This was my husband’s suggestion for “A Book Set At Sea,” one of the categories on the PopSugar Reading Challenge. It was a book he’d read as a child, and one I’d never heard of. It was a quick, easy read, as it was meant for children. Late elementary school, would be my guess. (Husband read it in fifth grade for a class.)
The book is set in the summer of 1832. Charlotte Doyle is setting sail across the Atlantic to return to America and rejoin the rest of her family, after finishing the school year at her boarding school. Things are a bit suspicious from the beginning of the voyage – the other two families that were supposed to be on board the ship didn’t make it, so it’s just Charlotte and the crew.

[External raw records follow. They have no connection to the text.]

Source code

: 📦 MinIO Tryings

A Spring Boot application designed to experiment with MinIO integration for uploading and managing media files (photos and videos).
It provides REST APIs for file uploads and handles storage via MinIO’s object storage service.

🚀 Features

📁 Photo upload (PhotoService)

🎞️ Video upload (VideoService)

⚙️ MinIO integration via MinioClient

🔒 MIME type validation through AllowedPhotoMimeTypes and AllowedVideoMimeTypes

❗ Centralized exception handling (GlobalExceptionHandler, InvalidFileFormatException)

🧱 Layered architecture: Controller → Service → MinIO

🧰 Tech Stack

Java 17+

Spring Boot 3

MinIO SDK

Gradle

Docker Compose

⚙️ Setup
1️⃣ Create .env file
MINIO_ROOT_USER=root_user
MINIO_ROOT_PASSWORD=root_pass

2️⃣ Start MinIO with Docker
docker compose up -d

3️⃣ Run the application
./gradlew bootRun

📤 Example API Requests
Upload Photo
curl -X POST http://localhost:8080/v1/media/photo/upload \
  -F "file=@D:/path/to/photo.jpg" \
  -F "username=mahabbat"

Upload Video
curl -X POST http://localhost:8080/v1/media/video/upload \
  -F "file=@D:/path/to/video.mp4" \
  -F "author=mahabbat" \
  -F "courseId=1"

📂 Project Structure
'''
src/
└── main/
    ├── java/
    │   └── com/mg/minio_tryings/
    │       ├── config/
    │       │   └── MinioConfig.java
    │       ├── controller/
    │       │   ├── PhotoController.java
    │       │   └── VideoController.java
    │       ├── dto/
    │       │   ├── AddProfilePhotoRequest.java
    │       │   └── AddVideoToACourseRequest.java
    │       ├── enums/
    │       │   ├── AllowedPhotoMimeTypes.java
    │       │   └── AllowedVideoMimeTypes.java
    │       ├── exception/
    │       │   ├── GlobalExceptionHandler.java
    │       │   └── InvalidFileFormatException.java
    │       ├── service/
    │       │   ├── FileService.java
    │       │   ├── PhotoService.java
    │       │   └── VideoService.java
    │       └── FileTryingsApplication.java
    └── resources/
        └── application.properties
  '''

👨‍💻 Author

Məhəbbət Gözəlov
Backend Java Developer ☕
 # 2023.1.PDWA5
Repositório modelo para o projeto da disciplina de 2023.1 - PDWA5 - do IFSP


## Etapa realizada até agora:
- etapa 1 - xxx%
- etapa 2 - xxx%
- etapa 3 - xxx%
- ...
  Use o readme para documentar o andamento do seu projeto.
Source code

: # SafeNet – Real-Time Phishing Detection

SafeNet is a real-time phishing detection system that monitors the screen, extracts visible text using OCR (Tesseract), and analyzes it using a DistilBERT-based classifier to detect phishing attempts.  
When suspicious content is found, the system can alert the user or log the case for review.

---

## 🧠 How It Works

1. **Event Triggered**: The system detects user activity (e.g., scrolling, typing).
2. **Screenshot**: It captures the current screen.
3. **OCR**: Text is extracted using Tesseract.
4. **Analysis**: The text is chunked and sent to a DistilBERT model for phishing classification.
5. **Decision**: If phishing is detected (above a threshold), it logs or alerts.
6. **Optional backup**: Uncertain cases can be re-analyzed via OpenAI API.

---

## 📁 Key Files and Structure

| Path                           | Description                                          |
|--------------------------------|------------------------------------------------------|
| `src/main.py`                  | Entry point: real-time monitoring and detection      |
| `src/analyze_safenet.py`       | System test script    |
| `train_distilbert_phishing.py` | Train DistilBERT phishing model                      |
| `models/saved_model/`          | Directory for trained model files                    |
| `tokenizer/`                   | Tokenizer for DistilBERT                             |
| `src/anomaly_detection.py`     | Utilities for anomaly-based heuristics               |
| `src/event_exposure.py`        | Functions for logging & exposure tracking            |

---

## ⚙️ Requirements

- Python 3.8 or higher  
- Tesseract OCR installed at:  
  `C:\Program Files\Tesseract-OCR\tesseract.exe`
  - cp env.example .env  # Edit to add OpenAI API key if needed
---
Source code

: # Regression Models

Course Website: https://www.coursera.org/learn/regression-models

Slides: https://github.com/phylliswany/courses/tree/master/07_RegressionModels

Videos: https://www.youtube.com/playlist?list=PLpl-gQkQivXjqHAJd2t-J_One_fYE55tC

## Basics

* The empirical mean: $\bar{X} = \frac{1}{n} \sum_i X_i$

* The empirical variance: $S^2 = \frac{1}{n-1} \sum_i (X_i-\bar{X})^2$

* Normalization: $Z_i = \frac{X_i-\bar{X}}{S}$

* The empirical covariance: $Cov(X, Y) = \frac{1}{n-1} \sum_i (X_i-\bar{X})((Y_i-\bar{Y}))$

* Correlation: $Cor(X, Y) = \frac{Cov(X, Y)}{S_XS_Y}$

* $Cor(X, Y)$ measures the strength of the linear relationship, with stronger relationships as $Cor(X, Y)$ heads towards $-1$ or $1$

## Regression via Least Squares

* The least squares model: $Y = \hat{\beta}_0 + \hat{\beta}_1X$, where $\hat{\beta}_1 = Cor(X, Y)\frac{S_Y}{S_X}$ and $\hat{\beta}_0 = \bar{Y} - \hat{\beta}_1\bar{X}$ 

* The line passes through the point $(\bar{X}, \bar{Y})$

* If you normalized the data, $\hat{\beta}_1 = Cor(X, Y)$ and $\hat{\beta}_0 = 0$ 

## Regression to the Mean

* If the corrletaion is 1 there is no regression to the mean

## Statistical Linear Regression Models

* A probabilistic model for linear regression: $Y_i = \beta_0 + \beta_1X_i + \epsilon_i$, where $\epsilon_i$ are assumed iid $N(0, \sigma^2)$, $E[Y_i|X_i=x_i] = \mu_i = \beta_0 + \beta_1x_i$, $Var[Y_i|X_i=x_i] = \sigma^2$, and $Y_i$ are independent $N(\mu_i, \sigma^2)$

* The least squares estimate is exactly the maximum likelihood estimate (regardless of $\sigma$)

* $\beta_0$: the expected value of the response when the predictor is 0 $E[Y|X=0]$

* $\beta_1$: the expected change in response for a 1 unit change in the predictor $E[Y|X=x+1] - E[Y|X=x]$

Deckhands at the dock warned her away from the ship and refused to carry her things to it.
As the voyage winds on, Charlotte discovers that the crew intensely dislikes their captain and thinks he’s far too strict – he beat one of their number so badly on the last voyage that the crewman lost his arm. Torn between the “noble” captain, who represents everything she’s used to, and her own sense of right and wrong, she starts to notice how cruel he is to the crew. Ultimately, her life, and the lives of the crew, hinge on her decisions as the captain uses her to spy on the crew and report back to him.
My favorite passage from the book turned out to be my husband’s favorite, as well:
“What’s a hurricane?”
“The worst storm of all.”
“Can’t we sail around?”
Barlow again glanced at the helm, the sails and then at the sky above. He frowned. “I heard Mr. Hollybrass and Jaggery arguing about it. To my understanding,” he said, “I don’t think the captain wants to avoid it.”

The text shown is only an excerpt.